HOW TO COMPLETE THIS TASK:
Look through the records and copy each line that has "cannot" in it.

[Rendered images with source text]
"""

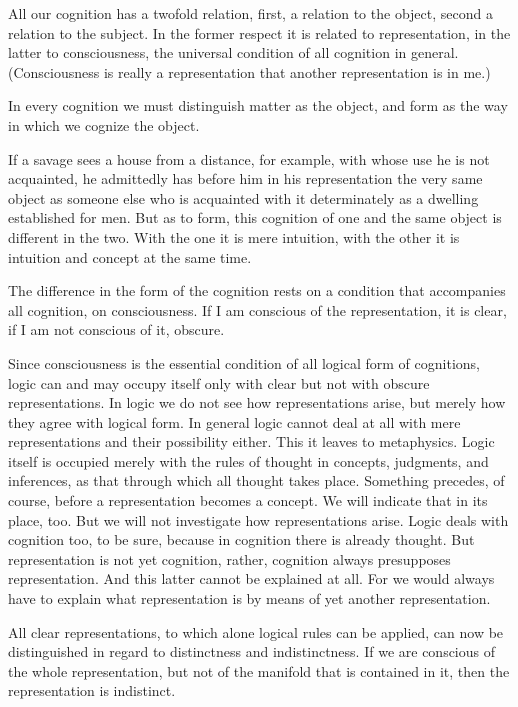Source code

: All our cognition has a twofold relation,
first, a relation to the object,
second a relation to the subject.
In the former respect it is related to representation,
in the latter to consciousness,
the universal condition of all cognition in general.
(Consciousness is really a representation
that another representation is in me.)

In every cognition we must distinguish matter as the object,
and form as the way in which we cognize the object.

    If a savage sees a house from a distance, for example,
    with whose use he is not acquainted,
    he admittedly has before him in his representation
    the very same object as someone else
    who is acquainted with it determinately
    as a dwelling established for men.
    But as to form, this cognition of one and the same object
    is different in the two.
    With the one it is mere intuition,
    with the other it is intuition and concept at the same time.

The difference in the form of the cognition rests on
a condition that accompanies all cognition, on consciousness.
If I am conscious of the representation, it is clear,
if I am not conscious of it, obscure.

    Since consciousness is the essential condition
    of all logical form of cognitions,
    logic can and may occupy itself only with clear
    but not with obscure representations.
    In logic we do not see how representations arise,
    but merely how they agree with logical form.
    In general logic cannot deal at all
    with mere representations
    and their possibility either.
    This it leaves to metaphysics.
    Logic itself is occupied merely
    with the rules of thought in
    concepts, judgments, and inferences,
    as that through which all thought takes place.
    Something precedes, of course,
    before a representation becomes a concept.
    We will indicate that in its place, too.
    But we will not investigate how representations arise.
    Logic deals with cognition too, to be sure,
    because in cognition there is already thought.
    But representation is not yet cognition, rather,
    cognition always presupposes representation.
    And this latter cannot be explained at all.
    For we would always have to
    explain what representation is
    by means of yet another representation.

All clear representations,
to which alone logical rules can be applied,
can now be distinguished in regard to
distinctness and indistinctness.
If we are conscious of the whole representation,
but not of the manifold that is contained in it,
then the representation is indistinct.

"""

OUTPUT FOR THIS EXERCISE:
    In general logic cannot deal at all
    And this latter cannot be explained at all.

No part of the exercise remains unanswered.